I believe we’re coming to the end of what I’ll call the Digital Chaos Phase of the automotive industry. Please note that I don’t use the word chaos as a pejorative. It has been chaotic for a couple of very good reasons.
Firstly, dealers and OEMs need software to do a wide variety of linked but discrete tasks, from booking a service appointment to serving up inventory to providing a great website experience and much more. Accomplishing all these tasks has required a tremendous amount of code, coming from a wide variety of vendors from all over the world.
Secondly, we’ve been (and are) living in a period of tremendous innovation across all aspects of the business, and that innovation is coming from a lot of different sources. It doesn’t surprise anyone that the best AI tool for predicting your customers’ fixed ops revenue potential won’t likely come from the same provider as your website platform.
What characterizes the phase we’ve been in? In part, lots of software offerings are bought as independent solutions, with the burden of making sure they all fit with your other systems falling on dealers and their OEMs. How many times a week does a new offering come to your door with a compelling pitch to add important new features and functionality to your business? How many software licenses do you currently have in place?
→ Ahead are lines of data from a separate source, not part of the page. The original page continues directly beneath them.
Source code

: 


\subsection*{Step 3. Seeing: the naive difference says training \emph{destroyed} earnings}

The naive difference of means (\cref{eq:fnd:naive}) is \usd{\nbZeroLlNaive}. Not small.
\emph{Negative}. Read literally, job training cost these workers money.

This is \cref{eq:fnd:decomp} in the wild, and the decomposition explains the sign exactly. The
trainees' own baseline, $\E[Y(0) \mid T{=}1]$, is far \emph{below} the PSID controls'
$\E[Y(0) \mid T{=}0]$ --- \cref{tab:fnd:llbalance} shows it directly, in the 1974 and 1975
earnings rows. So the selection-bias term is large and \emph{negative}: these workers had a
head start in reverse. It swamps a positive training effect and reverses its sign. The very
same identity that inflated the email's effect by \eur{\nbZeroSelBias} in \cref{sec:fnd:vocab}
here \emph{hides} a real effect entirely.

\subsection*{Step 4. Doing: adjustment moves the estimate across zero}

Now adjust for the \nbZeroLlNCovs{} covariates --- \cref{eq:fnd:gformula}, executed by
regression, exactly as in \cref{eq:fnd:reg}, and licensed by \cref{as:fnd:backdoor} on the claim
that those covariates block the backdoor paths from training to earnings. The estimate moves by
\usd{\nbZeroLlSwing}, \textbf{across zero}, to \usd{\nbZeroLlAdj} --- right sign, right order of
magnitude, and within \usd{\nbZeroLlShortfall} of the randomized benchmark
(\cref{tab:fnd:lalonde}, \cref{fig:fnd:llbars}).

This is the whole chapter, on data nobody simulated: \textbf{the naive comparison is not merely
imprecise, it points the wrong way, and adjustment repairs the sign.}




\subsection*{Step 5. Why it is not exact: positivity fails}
More than a handful, I’m sure.
And how well do those different pieces of software function together to create a seamless experience, either for your customers, your staff, or ideally both? Not as well as you need, I expect.
Dealers operating in an agency model generally have to use the software toolkit the brand is working with, period. Choice of software at the retail level is traded for the promise of a more integrated and rich customer experience, and a less complicated business model.
So now we enter the next phase: let’s call it the Integrated Offerings Phase. So what are the signs that we’re entering this next phase of automotive software development and purchase? There are many and they’re worth watching as they represent different (and not necessarily mutually exclusive) paths. Here are a few:
- Companies like Authenticom and Zapier are creating middleware programs that are writing application programming interfaces (APIs) to connect a wide range of software, so that the software companies themselves don’t need to write them. In some instances this is a great option to quickly integrate new solutions to your existing legacy systems, but it comes with its own monthly bill;
- Companies like Autodata, Shift Digital and others are creating packaged solutions so that you don’t have to. They will evaluate providers, choose those they feel fit best, manage the integrations and standardize the contracts;
- Companies like Real World Analytics and others are creating analytics solutions that bring data from a number of sources into one dashboard to help support business decisions, without jumping from one tool’s analytics and reporting to the next. They make it a lot easier to get the whole picture from a bunch of component parts, if you have pieces they can integrate with;
- Major players like Cox Automotive, Keyloop and others are assembling integrated suites of tools that can support a wide range business requirements from a single provider;
- Amazon is building the AWS automotive marketplace to bring a B2B app marketplace to the automotive industry. Functioning much like Apple’s App Store, the AWS marketplace intends to make it easy to add new software to your business through a pathway that you already have a relationship with, and one that already has access to your data;
- Next generation tools like Tekion hold the promise of one software platform that connects all aspects of your business. That’s the promise. You’ll need to consider how well it delivers against your needs;
- OEM programs like Nissan Digital and Toyota Smartpath are creating walled gardens of software that promise an easier software selection, contracting and adoption path, using vendors pre-vetted by your OEM;
- The growth of the agency model will accelerate the transition to this next phase, as agency-model OEMs take programs like Toyota Smartpath one step further. Dealers operating in an agency model generally have to use the software toolkit the brand is working with, period. Choice of software at the retail level is traded for the promise of a more integrated and rich customer experience, and a less complicated business model.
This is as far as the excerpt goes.